Other episodes crossed into outright humiliation. One woman recalled waking up to find “a fire extinguisher pointed at my face, behind which was the face of the foolishly laughing Prince.” After telling him to leave, she later discovered he had repeated the same stunt in several women’s rooms. A friend summed up his dinner-table presence bluntly: “He’s a nightmare to sit next to at dinner. He makes all those ghastly jokes about whether you’re wearing knickers. And you can’t tell him to sod off.” His humor, the friend added, was so “lavatorially disgusting everyone was aghast.”

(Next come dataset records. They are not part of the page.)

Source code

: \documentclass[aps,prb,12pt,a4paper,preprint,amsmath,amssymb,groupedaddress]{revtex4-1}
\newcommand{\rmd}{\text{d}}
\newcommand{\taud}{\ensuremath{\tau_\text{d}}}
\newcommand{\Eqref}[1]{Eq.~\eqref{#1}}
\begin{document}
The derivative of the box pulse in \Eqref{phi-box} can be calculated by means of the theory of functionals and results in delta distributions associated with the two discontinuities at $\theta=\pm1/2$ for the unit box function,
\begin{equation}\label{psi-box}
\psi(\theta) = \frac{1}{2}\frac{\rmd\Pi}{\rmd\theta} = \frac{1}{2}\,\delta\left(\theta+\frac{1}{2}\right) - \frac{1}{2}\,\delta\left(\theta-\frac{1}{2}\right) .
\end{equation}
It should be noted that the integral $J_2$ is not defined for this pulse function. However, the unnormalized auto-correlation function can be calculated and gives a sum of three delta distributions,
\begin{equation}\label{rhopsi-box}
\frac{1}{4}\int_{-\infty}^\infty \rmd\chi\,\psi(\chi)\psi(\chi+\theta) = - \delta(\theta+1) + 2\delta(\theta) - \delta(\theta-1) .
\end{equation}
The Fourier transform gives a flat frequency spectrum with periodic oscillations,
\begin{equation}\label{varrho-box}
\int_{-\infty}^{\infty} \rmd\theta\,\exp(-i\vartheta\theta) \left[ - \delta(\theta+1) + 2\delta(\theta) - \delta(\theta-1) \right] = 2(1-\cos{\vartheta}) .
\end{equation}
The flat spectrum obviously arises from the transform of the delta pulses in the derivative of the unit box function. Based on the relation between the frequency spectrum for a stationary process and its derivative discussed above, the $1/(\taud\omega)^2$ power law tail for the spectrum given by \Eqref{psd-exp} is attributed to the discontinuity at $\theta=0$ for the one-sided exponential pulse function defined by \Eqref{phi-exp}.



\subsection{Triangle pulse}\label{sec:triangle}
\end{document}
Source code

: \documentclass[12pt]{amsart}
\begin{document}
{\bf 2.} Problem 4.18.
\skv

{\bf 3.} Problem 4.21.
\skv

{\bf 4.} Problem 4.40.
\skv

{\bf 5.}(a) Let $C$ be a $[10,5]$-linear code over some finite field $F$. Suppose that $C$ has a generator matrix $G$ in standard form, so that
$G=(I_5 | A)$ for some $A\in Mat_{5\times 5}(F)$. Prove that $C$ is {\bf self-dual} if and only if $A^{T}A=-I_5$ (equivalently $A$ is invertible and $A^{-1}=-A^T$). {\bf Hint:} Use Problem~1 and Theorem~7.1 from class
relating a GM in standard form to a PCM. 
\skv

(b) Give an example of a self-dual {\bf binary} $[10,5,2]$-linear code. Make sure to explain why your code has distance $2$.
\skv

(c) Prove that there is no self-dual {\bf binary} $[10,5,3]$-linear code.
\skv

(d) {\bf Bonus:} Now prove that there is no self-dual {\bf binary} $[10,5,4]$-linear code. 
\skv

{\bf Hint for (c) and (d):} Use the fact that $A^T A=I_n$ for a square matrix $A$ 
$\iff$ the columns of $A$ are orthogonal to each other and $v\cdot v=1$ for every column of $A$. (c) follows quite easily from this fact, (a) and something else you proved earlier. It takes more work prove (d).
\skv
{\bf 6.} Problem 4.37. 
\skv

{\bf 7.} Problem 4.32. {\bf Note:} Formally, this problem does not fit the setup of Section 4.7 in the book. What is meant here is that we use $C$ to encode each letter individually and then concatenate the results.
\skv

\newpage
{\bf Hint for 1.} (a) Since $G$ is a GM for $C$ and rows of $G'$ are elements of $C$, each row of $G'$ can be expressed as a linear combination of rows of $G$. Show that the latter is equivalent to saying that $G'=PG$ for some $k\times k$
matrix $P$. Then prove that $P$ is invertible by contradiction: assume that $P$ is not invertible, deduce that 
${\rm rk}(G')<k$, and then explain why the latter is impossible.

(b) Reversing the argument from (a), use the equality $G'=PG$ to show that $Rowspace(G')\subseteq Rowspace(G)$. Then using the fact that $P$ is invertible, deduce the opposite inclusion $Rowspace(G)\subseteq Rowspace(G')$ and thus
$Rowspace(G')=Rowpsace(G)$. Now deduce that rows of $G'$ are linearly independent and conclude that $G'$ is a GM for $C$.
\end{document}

Perhaps most revealing are the accounts that show Mountbatten Windsor using rank as a weapon. One titled woman of his generation called him “easily the most boorish man I have ever met.” She described a dinner at Windsor Castle where Mountbatten Windsor asked an eighteen-year-old guest about her job. When the girl replied that she was a secretary, he reportedly announced to the table: “How terribly uninteresting. Is that the best you can find to do?”
The pattern extended beyond words. In 1992, at a society event, he reportedly unzipped television presenter Tania Bryer’s evening dress down the length of her back. Journalist Peter Chapman recalled an incident at a military museum opening where Mountbatten Windsor publicly humiliated a senior officer struggling with his script, seizing his gloves and throwing them into the audience while calling out, “You won’t want these now, Dick.”
Even his idea of party tricks carried an edge. Guests were told to close their eyes, only to have mustard squeezed between their hands — or onto their faces — to the former Prince’s amusement. At one dinner, after sniffing a pâté and declaring it smelled, he pushed a woman’s face into the dish when she leaned in to check.